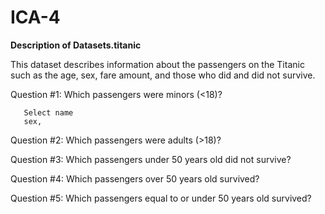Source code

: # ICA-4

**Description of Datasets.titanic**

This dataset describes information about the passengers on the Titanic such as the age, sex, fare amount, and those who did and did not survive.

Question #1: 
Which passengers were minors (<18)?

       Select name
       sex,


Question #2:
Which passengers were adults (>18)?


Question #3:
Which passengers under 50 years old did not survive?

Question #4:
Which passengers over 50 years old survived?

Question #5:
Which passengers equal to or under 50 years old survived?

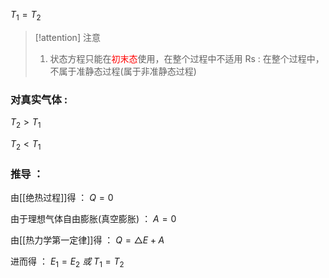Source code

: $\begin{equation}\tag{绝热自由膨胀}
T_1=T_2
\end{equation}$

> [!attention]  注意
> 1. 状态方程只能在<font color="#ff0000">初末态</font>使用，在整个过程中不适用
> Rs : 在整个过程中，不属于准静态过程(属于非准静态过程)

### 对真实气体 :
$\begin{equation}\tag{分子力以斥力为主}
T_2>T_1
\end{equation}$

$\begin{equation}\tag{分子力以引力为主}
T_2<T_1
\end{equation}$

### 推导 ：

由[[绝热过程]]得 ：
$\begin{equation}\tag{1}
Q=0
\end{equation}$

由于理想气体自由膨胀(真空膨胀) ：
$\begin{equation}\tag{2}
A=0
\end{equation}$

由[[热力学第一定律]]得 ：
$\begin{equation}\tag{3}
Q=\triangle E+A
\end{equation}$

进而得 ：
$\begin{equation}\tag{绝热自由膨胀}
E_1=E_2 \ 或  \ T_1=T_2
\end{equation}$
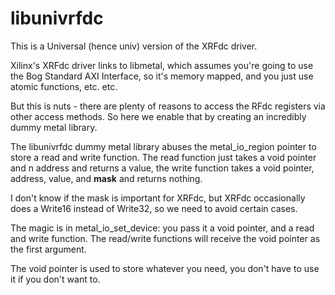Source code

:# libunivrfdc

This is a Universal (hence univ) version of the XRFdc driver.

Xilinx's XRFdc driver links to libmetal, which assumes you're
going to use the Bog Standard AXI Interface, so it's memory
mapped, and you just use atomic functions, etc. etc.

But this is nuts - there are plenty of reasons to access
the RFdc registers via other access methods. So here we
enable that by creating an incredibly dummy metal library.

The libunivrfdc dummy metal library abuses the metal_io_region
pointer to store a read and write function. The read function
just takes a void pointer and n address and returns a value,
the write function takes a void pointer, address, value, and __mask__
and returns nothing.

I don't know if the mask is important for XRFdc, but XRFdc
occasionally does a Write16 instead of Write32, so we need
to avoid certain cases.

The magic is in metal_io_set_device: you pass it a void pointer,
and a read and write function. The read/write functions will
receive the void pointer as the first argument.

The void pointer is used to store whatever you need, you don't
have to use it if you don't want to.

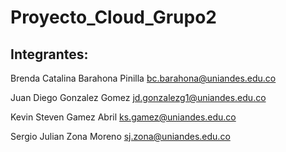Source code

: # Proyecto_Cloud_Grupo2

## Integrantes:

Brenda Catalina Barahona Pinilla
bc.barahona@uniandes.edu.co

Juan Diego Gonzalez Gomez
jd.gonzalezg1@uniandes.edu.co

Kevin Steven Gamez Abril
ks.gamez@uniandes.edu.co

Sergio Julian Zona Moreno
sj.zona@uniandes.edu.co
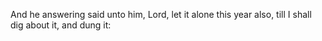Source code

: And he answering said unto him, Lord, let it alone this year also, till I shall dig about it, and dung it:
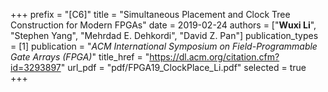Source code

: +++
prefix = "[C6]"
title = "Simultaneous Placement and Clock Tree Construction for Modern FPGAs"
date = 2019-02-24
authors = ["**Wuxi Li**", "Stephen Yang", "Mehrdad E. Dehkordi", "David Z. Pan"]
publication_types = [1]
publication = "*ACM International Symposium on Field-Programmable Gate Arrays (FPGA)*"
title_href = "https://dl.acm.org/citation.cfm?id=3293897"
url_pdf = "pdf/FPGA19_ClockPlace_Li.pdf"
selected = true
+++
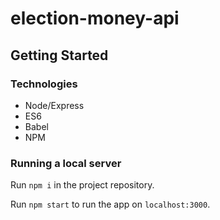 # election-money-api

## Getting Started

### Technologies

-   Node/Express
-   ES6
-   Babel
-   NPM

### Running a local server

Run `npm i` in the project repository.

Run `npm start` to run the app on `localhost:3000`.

· · · ·

WHAT THE EXERCISE ASKS: Everything in the listing, except its images, should be set down exactly.

ANSWER BOX:
Source code

: # ICA-4

**Description of Datasets.titanic**

This dataset describes information about the passengers on the Titanic such as the age, sex, fare amount, and those who did and did not survive.

Question #1: 
Which passengers were minors (<18)?

       Select name
       sex,


Question #2:
Which passengers were adults (>18)?


Question #3:
Which passengers under 50 years old did not survive?

Question #4:
Which passengers over 50 years old survived?

Question #5:
Which passengers equal to or under 50 years old survived?

Source code

: $\begin{equation}\tag{绝热自由膨胀}
T_1=T_2
\end{equation}$

> [!attention]  注意
> 1. 状态方程只能在<font color="#ff0000">初末态</font>使用，在整个过程中不适用
> Rs : 在整个过程中，不属于准静态过程(属于非准静态过程)

### 对真实气体 :
$\begin{equation}\tag{分子力以斥力为主}
T_2>T_1
\end{equation}$

$\begin{equation}\tag{分子力以引力为主}
T_2<T_1
\end{equation}$

### 推导 ：

由[[绝热过程]]得 ：
$\begin{equation}\tag{1}
Q=0
\end{equation}$

由于理想气体自由膨胀(真空膨胀) ：
$\begin{equation}\tag{2}
A=0
\end{equation}$

由[[热力学第一定律]]得 ：
$\begin{equation}\tag{3}
Q=\triangle E+A
\end{equation}$

进而得 ：
$\begin{equation}\tag{绝热自由膨胀}
E_1=E_2 \ 或  \ T_1=T_2
\end{equation}$
Source code

:# libunivrfdc

This is a Universal (hence univ) version of the XRFdc driver.

Xilinx's XRFdc driver links to libmetal, which assumes you're
going to use the Bog Standard AXI Interface, so it's memory
mapped, and you just use atomic functions, etc. etc.

But this is nuts - there are plenty of reasons to access
the RFdc registers via other access methods. So here we
enable that by creating an incredibly dummy metal library.

The libunivrfdc dummy metal library abuses the metal_io_region
pointer to store a read and write function. The read function
just takes a void pointer and n address and returns a value,
the write function takes a void pointer, address, value, and __mask__
and returns nothing.

I don't know if the mask is important for XRFdc, but XRFdc
occasionally does a Write16 instead of Write32, so we need
to avoid certain cases.

The magic is in metal_io_set_device: you pass it a void pointer,
and a read and write function. The read/write functions will
receive the void pointer as the first argument.

The void pointer is used to store whatever you need, you don't
have to use it if you don't want to.

Source code

: # Proyecto_Cloud_Grupo2

## Integrantes:

Brenda Catalina Barahona Pinilla
bc.barahona@uniandes.edu.co

Juan Diego Gonzalez Gomez
jd.gonzalezg1@uniandes.edu.co

Kevin Steven Gamez Abril
ks.gamez@uniandes.edu.co

Sergio Julian Zona Moreno
sj.zona@uniandes.edu.co
Source code

: And he answering said unto him, Lord, let it alone this year also, till I shall dig about it, and dung it:
Source code

: +++
prefix = "[C6]"
title = "Simultaneous Placement and Clock Tree Construction for Modern FPGAs"
date = 2019-02-24
authors = ["**Wuxi Li**", "Stephen Yang", "Mehrdad E. Dehkordi", "David Z. Pan"]
publication_types = [1]
publication = "*ACM International Symposium on Field-Programmable Gate Arrays (FPGA)*"
title_href = "https://dl.acm.org/citation.cfm?id=3293897"
url_pdf = "pdf/FPGA19_ClockPlace_Li.pdf"
selected = true
+++
 # election-money-api

## Getting Started

### Technologies

-   Node/Express
-   ES6
-   Babel
-   NPM

### Running a local server

Run `npm i` in the project repository.

Run `npm start` to run the app on `localhost:3000`.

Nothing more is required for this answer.